**WORK INSTRUCTIONS**:
If you see a picture in the data below, omit it and copy the rest exactly.

**TASK DATA**:
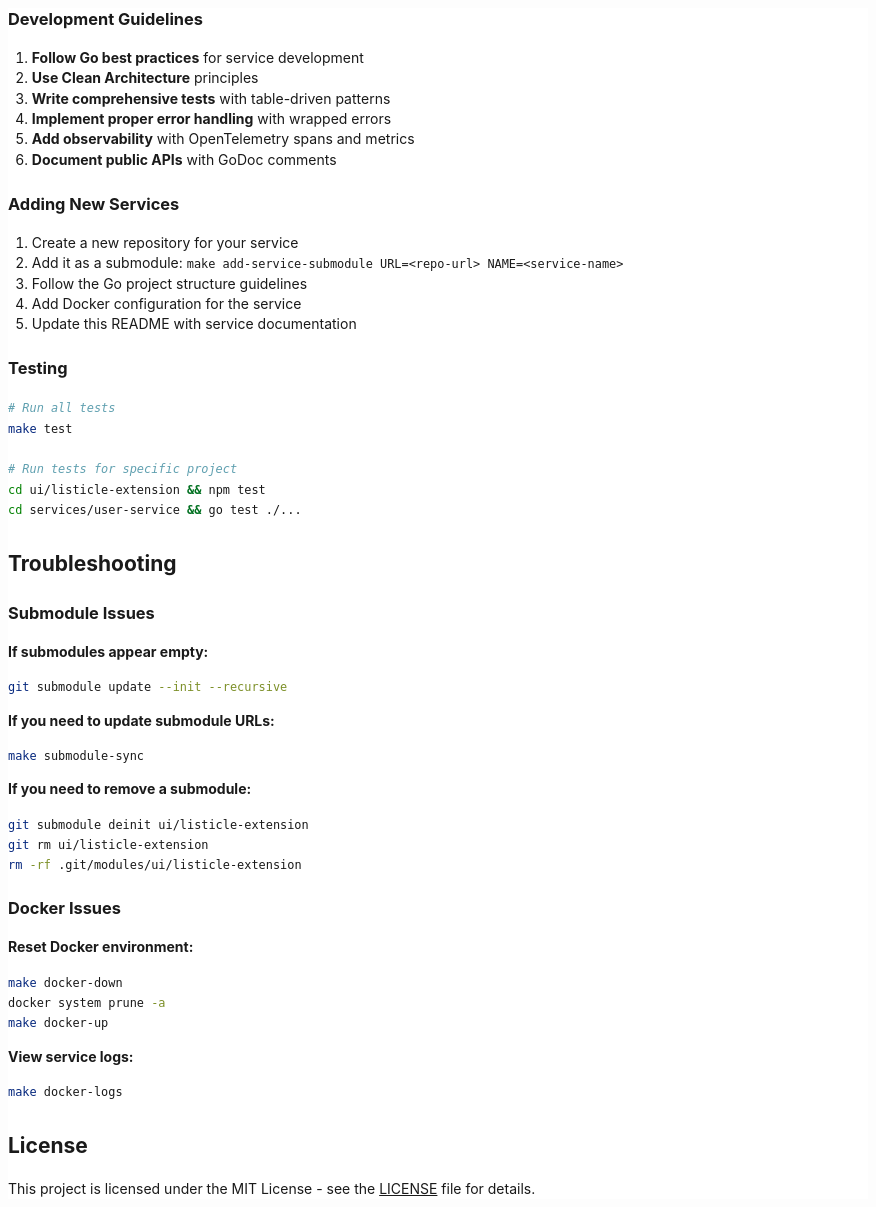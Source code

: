 ### Development Guidelines

1. **Follow Go best practices** for service development
2. **Use Clean Architecture** principles
3. **Write comprehensive tests** with table-driven patterns
4. **Implement proper error handling** with wrapped errors
5. **Add observability** with OpenTelemetry spans and metrics
6. **Document public APIs** with GoDoc comments

### Adding New Services

1. Create a new repository for your service
2. Add it as a submodule: `make add-service-submodule URL=<repo-url> NAME=<service-name>`
3. Follow the Go project structure guidelines
4. Add Docker configuration for the service
5. Update this README with service documentation

### Testing

```bash
# Run all tests
make test

# Run tests for specific project
cd ui/listicle-extension && npm test
cd services/user-service && go test ./...
```

## Troubleshooting

### Submodule Issues

**If submodules appear empty:**
```bash
git submodule update --init --recursive
```

**If you need to update submodule URLs:**
```bash
make submodule-sync
```

**If you need to remove a submodule:**
```bash
git submodule deinit ui/listicle-extension
git rm ui/listicle-extension
rm -rf .git/modules/ui/listicle-extension
```

### Docker Issues

**Reset Docker environment:**
```bash
make docker-down
docker system prune -a
make docker-up
```

**View service logs:**
```bash
make docker-logs
```

## License

This project is licensed under the MIT License - see the [LICENSE](LICENSE) file for details.
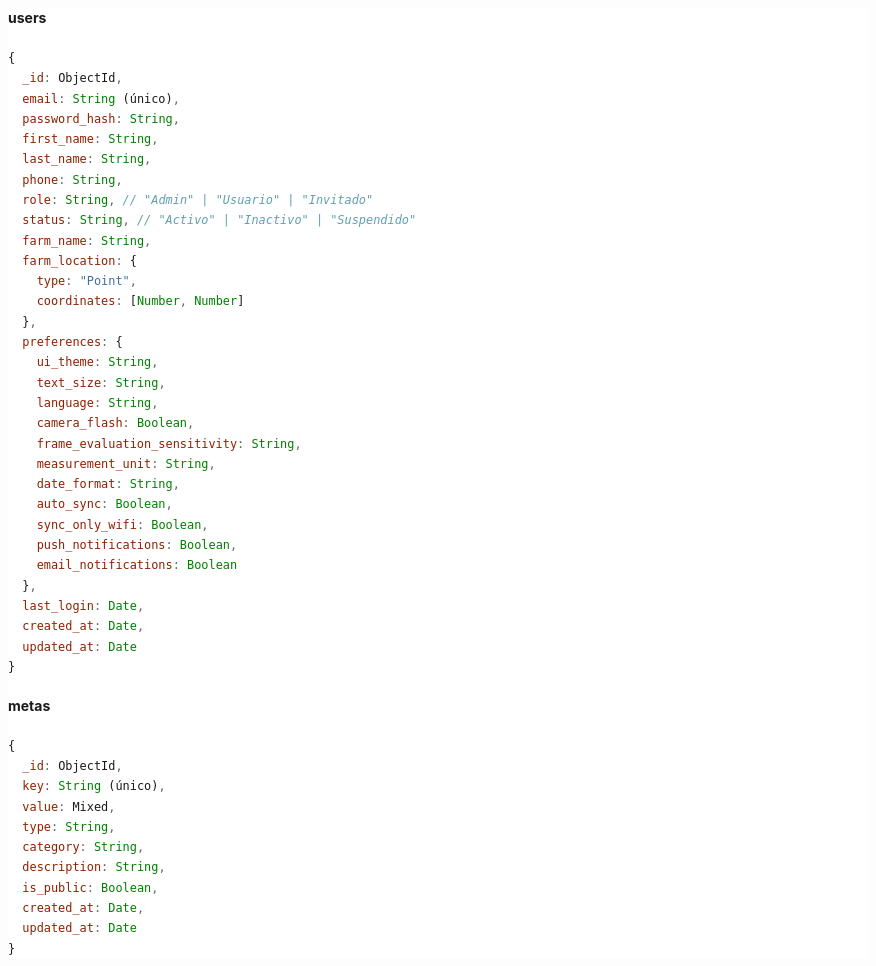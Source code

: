 
#### users

```javascript
{
  _id: ObjectId,
  email: String (único),
  password_hash: String,
  first_name: String,
  last_name: String,
  phone: String,
  role: String, // "Admin" | "Usuario" | "Invitado"
  status: String, // "Activo" | "Inactivo" | "Suspendido"
  farm_name: String,
  farm_location: {
    type: "Point",
    coordinates: [Number, Number]
  },
  preferences: {
    ui_theme: String,
    text_size: String,
    language: String,
    camera_flash: Boolean,
    frame_evaluation_sensitivity: String,
    measurement_unit: String,
    date_format: String,
    auto_sync: Boolean,
    sync_only_wifi: Boolean,
    push_notifications: Boolean,
    email_notifications: Boolean
  },
  last_login: Date,
  created_at: Date,
  updated_at: Date
}
```

#### metas

```javascript
{
  _id: ObjectId,
  key: String (único),
  value: Mixed,
  type: String,
  category: String,
  description: String,
  is_public: Boolean,
  created_at: Date,
  updated_at: Date
}
```
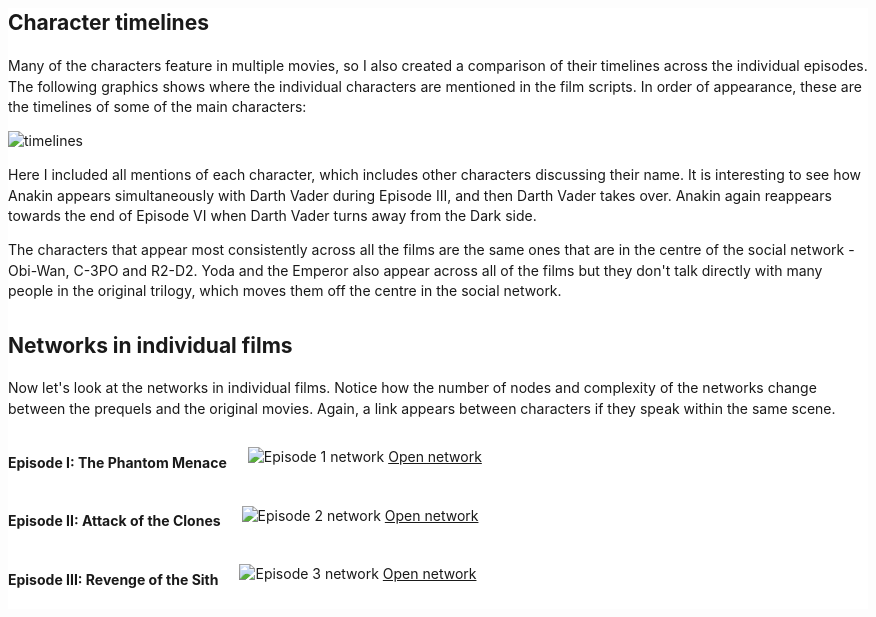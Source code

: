 ## Character timelines

Many of the characters feature in multiple movies, so I also created a comparison of their 
timelines across the individual episodes. The following graphics shows where the individual 
characters are mentioned in the film scripts. In order of appearance, these are the timelines
of some of the main characters:

![timelines](timelines.png)

Here I included all mentions of each character, which includes other characters discussing 
their name. It is interesting to see how Anakin appears simultaneously with Darth Vader during Episode III, 
and then Darth Vader takes over. Anakin again reappears towards the end of Episode VI when 
Darth Vader turns away from the Dark side. 

The characters that appear most consistently across all the films are the same ones that are
in the centre of the social network - Obi-Wan, C-3PO and R2-D2. Yoda and the Emperor also appear
across all of the films but they don't talk directly with many people in the original trilogy, which moves
them off the centre in the social network.
 
## Networks in individual films

Now let's look at the networks in individual films. Notice how the number of nodes and
 complexity of the networks change between the prequels and the original movies. Again, a link
 appears between characters if they speak within the same scene.

<div class="row">
<div class="medium-6 columns">

#### Episode I: The Phantom Menace

![Episode 1 network](episode1.png)
[Open network](episode1-interactions.html)

</div>
<div class="medium-6 columns">

#### Episode II: Attack of the Clones

![Episode 2 network](episode2.png)
[Open network](episode2-interactions.html)

</div>
</div>
<div class="row">
<div class="medium-6 columns">

#### Episode III: Revenge of the Sith

![Episode 3 network](episode3.png)
[Open network](episode3-interactions.html)
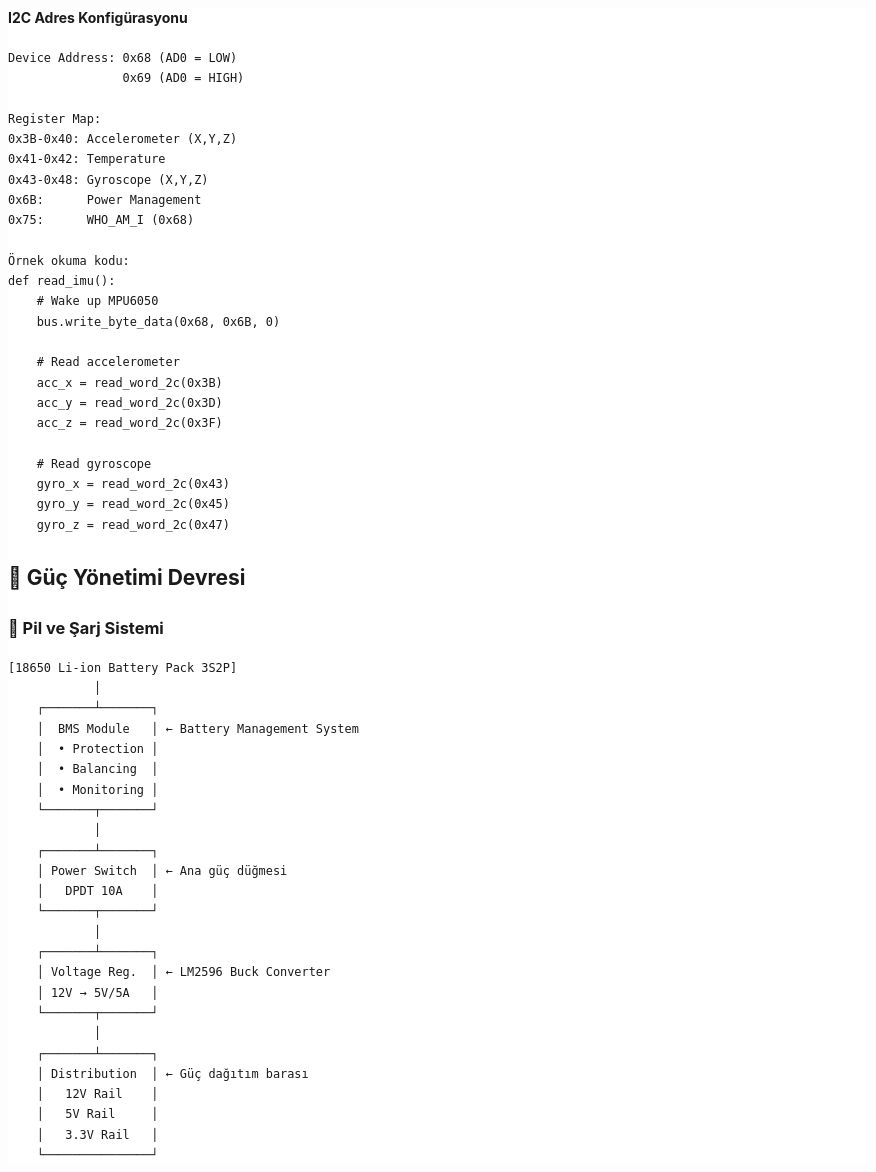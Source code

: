 #### I2C Adres Konfigürasyonu
```
Device Address: 0x68 (AD0 = LOW)
                0x69 (AD0 = HIGH)

Register Map:
0x3B-0x40: Accelerometer (X,Y,Z)
0x41-0x42: Temperature  
0x43-0x48: Gyroscope (X,Y,Z)
0x6B:      Power Management
0x75:      WHO_AM_I (0x68)

Örnek okuma kodu:
def read_imu():
    # Wake up MPU6050
    bus.write_byte_data(0x68, 0x6B, 0)
    
    # Read accelerometer
    acc_x = read_word_2c(0x3B)
    acc_y = read_word_2c(0x3D)
    acc_z = read_word_2c(0x3F)
    
    # Read gyroscope
    gyro_x = read_word_2c(0x43)
    gyro_y = read_word_2c(0x45) 
    gyro_z = read_word_2c(0x47)
```

## 🔋 Güç Yönetimi Devresi

### 🔌 Pil ve Şarj Sistemi

```
[18650 Li-ion Battery Pack 3S2P]
            │
    ┌───────┴───────┐
    │  BMS Module   │ ← Battery Management System
    │  • Protection │
    │  • Balancing  │
    │  • Monitoring │
    └───────┬───────┘
            │
    ┌───────┴───────┐
    │ Power Switch  │ ← Ana güç düğmesi
    │   DPDT 10A    │
    └───────┬───────┘
            │
    ┌───────┴───────┐
    │ Voltage Reg.  │ ← LM2596 Buck Converter
    │ 12V → 5V/5A   │
    └───────┬───────┘
            │
    ┌───────┴───────┐
    │ Distribution  │ ← Güç dağıtım barası
    │   12V Rail    │
    │   5V Rail     │
    │   3.3V Rail   │
    └───────────────┘
```
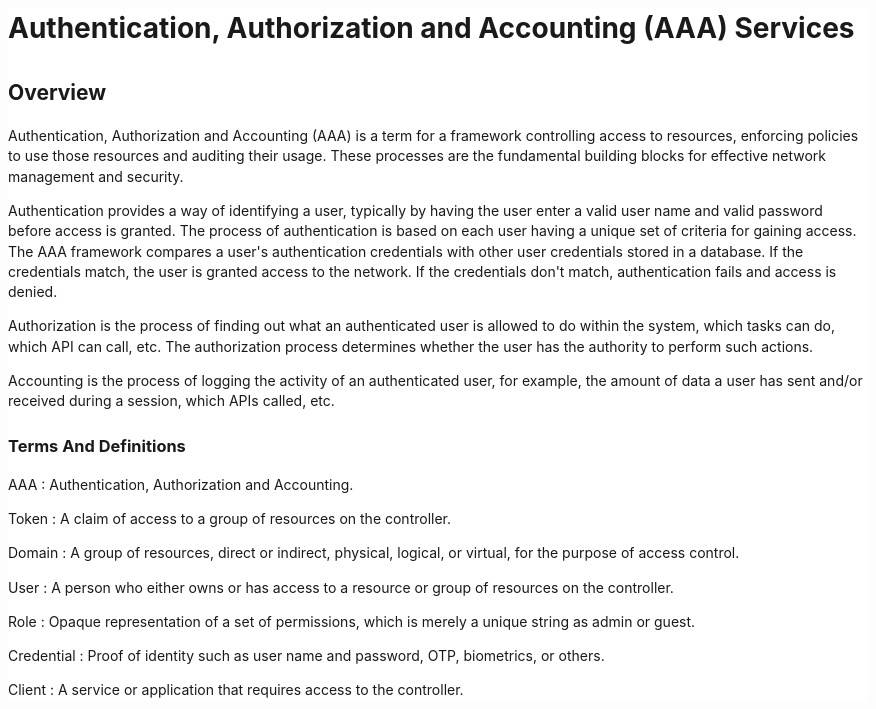 Authentication, Authorization and Accounting (AAA) Services
===========================================================

Overview
--------

Authentication, Authorization and Accounting (AAA) is a term for a
framework controlling access to resources, enforcing policies to use
those resources and auditing their usage. These processes are the
fundamental building blocks for effective network management and
security.

Authentication provides a way of identifying a user, typically by having
the user enter a valid user name and valid password before access is
granted. The process of authentication is based on each user having a
unique set of criteria for gaining access. The AAA framework compares a
user's authentication credentials with other user credentials stored in
a database. If the credentials match, the user is granted access to the
network. If the credentials don't match, authentication fails and access
is denied.

Authorization is the process of finding out what an authenticated user
is allowed to do within the system, which tasks can do, which API can
call, etc. The authorization process determines whether the user has the
authority to perform such actions.

Accounting is the process of logging the activity of an authenticated
user, for example, the amount of data a user has sent and/or received
during a session, which APIs called, etc.

### Terms And Definitions

AAA
:   Authentication, Authorization and Accounting.

Token
:   A claim of access to a group of resources on the controller.

Domain
:   A group of resources, direct or indirect, physical, logical, or
    virtual, for the purpose of access control.

User
:   A person who either owns or has access to a resource or group of
    resources on the controller.

Role
:   Opaque representation of a set of permissions, which is merely a
    unique string as admin or guest.

Credential
:   Proof of identity such as user name and password, OTP, biometrics,
    or others.

Client
:   A service or application that requires access to the controller.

**ANSWER SPACE**:
Source code

: ### Development Guidelines

1. **Follow Go best practices** for service development
2. **Use Clean Architecture** principles
3. **Write comprehensive tests** with table-driven patterns
4. **Implement proper error handling** with wrapped errors
5. **Add observability** with OpenTelemetry spans and metrics
6. **Document public APIs** with GoDoc comments

### Adding New Services

1. Create a new repository for your service
2. Add it as a submodule: `make add-service-submodule URL=<repo-url> NAME=<service-name>`
3. Follow the Go project structure guidelines
4. Add Docker configuration for the service
5. Update this README with service documentation

### Testing

```bash
# Run all tests
make test

# Run tests for specific project
cd ui/listicle-extension && npm test
cd services/user-service && go test ./...
```

## Troubleshooting

### Submodule Issues

**If submodules appear empty:**
```bash
git submodule update --init --recursive
```

**If you need to update submodule URLs:**
```bash
make submodule-sync
```

**If you need to remove a submodule:**
```bash
git submodule deinit ui/listicle-extension
git rm ui/listicle-extension
rm -rf .git/modules/ui/listicle-extension
```

### Docker Issues

**Reset Docker environment:**
```bash
make docker-down
docker system prune -a
make docker-up
```

**View service logs:**
```bash
make docker-logs
```

## License

This project is licensed under the MIT License - see the [LICENSE](LICENSE) file for details.
Source code

: 
#### users

```javascript
{
  _id: ObjectId,
  email: String (único),
  password_hash: String,
  first_name: String,
  last_name: String,
  phone: String,
  role: String, // "Admin" | "Usuario" | "Invitado"
  status: String, // "Activo" | "Inactivo" | "Suspendido"
  farm_name: String,
  farm_location: {
    type: "Point",
    coordinates: [Number, Number]
  },
  preferences: {
    ui_theme: String,
    text_size: String,
    language: String,
    camera_flash: Boolean,
    frame_evaluation_sensitivity: String,
    measurement_unit: String,
    date_format: String,
    auto_sync: Boolean,
    sync_only_wifi: Boolean,
    push_notifications: Boolean,
    email_notifications: Boolean
  },
  last_login: Date,
  created_at: Date,
  updated_at: Date
}
```

#### metas

```javascript
{
  _id: ObjectId,
  key: String (único),
  value: Mixed,
  type: String,
  category: String,
  description: String,
  is_public: Boolean,
  created_at: Date,
  updated_at: Date
}
```
Source code

: ## Character timelines

Many of the characters feature in multiple movies, so I also created a comparison of their 
timelines across the individual episodes. The following graphics shows where the individual 
characters are mentioned in the film scripts. In order of appearance, these are the timelines
of some of the main characters:

![timelines](timelines.png)

Here I included all mentions of each character, which includes other characters discussing 
their name. It is interesting to see how Anakin appears simultaneously with Darth Vader during Episode III, 
and then Darth Vader takes over. Anakin again reappears towards the end of Episode VI when 
Darth Vader turns away from the Dark side. 

The characters that appear most consistently across all the films are the same ones that are
in the centre of the social network - Obi-Wan, C-3PO and R2-D2. Yoda and the Emperor also appear
across all of the films but they don't talk directly with many people in the original trilogy, which moves
them off the centre in the social network.
 
## Networks in individual films

Now let's look at the networks in individual films. Notice how the number of nodes and
 complexity of the networks change between the prequels and the original movies. Again, a link
 appears between characters if they speak within the same scene.

<div class="row">
<div class="medium-6 columns">

#### Episode I: The Phantom Menace

![Episode 1 network](episode1.png)
[Open network](episode1-interactions.html)

</div>
<div class="medium-6 columns">

#### Episode II: Attack of the Clones

![Episode 2 network](episode2.png)
[Open network](episode2-interactions.html)

</div>
</div>
<div class="row">
<div class="medium-6 columns">

#### Episode III: Revenge of the Sith

![Episode 3 network](episode3.png)
[Open network](episode3-interactions.html)
Source code

: #### I2C Adres Konfigürasyonu
```
Device Address: 0x68 (AD0 = LOW)
                0x69 (AD0 = HIGH)

Register Map:
0x3B-0x40: Accelerometer (X,Y,Z)
0x41-0x42: Temperature  
0x43-0x48: Gyroscope (X,Y,Z)
0x6B:      Power Management
0x75:      WHO_AM_I (0x68)

Örnek okuma kodu:
def read_imu():
    # Wake up MPU6050
    bus.write_byte_data(0x68, 0x6B, 0)
    
    # Read accelerometer
    acc_x = read_word_2c(0x3B)
    acc_y = read_word_2c(0x3D)
    acc_z = read_word_2c(0x3F)
    
    # Read gyroscope
    gyro_x = read_word_2c(0x43)
    gyro_y = read_word_2c(0x45) 
    gyro_z = read_word_2c(0x47)
```

## 🔋 Güç Yönetimi Devresi

### 🔌 Pil ve Şarj Sistemi

```
[18650 Li-ion Battery Pack 3S2P]
            │
    ┌───────┴───────┐
    │  BMS Module   │ ← Battery Management System
    │  • Protection │
    │  • Balancing  │
    │  • Monitoring │
    └───────┬───────┘
            │
    ┌───────┴───────┐
    │ Power Switch  │ ← Ana güç düğmesi
    │   DPDT 10A    │
    └───────┬───────┘
            │
    ┌───────┴───────┐
    │ Voltage Reg.  │ ← LM2596 Buck Converter
    │ 12V → 5V/5A   │
    └───────┬───────┘
            │
    ┌───────┴───────┐
    │ Distribution  │ ← Güç dağıtım barası
    │   12V Rail    │
    │   5V Rail     │
    │   3.3V Rail   │
    └───────────────┘
```
 Authentication, Authorization and Accounting (AAA) Services
===========================================================

Overview
--------

Authentication, Authorization and Accounting (AAA) is a term for a
framework controlling access to resources, enforcing policies to use
those resources and auditing their usage. These processes are the
fundamental building blocks for effective network management and
security.

Authentication provides a way of identifying a user, typically by having
the user enter a valid user name and valid password before access is
granted. The process of authentication is based on each user having a
unique set of criteria for gaining access. The AAA framework compares a
user's authentication credentials with other user credentials stored in
a database. If the credentials match, the user is granted access to the
network. If the credentials don't match, authentication fails and access
is denied.

Authorization is the process of finding out what an authenticated user
is allowed to do within the system, which tasks can do, which API can
call, etc. The authorization process determines whether the user has the
authority to perform such actions.

Accounting is the process of logging the activity of an authenticated
user, for example, the amount of data a user has sent and/or received
during a session, which APIs called, etc.

### Terms And Definitions

AAA
:   Authentication, Authorization and Accounting.

Token
:   A claim of access to a group of resources on the controller.

Domain
:   A group of resources, direct or indirect, physical, logical, or
    virtual, for the purpose of access control.

User
:   A person who either owns or has access to a resource or group of
    resources on the controller.

Role
:   Opaque representation of a set of permissions, which is merely a
    unique string as admin or guest.

Credential
:   Proof of identity such as user name and password, OTP, biometrics,
    or others.

Client
:   A service or application that requires access to the controller.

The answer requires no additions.